## Prompt
Give a count of the lines below that have the string "image" in them, with no other words.

## Data extracts
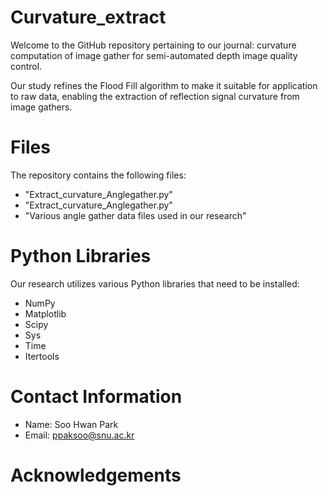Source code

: # Curvature_extract
Welcome to the GitHub repository pertaining to our journal: curvature computation of image gather for semi-automated depth image quality control.

Our study refines the Flood Fill algorithm to make it suitable for application to raw data, enabling the extraction of reflection signal curvature from image gathers.

# Files
The repository contains the following files:
* "Extract_curvature_Anglegather.py"
* "Extract_curvature_Anglegather.py"
* "Various angle gather data files used in our research"

# Python Libraries
Our research utilizes various Python libraries that need to be installed:
* NumPy
* Matplotlib
* Scipy
* Sys
* Time
* Itertools

# Contact Information
* Name: Soo Hwan Park
* Email: ppaksoo@snu.ac.kr

# Acknowledgements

## Problem solution
2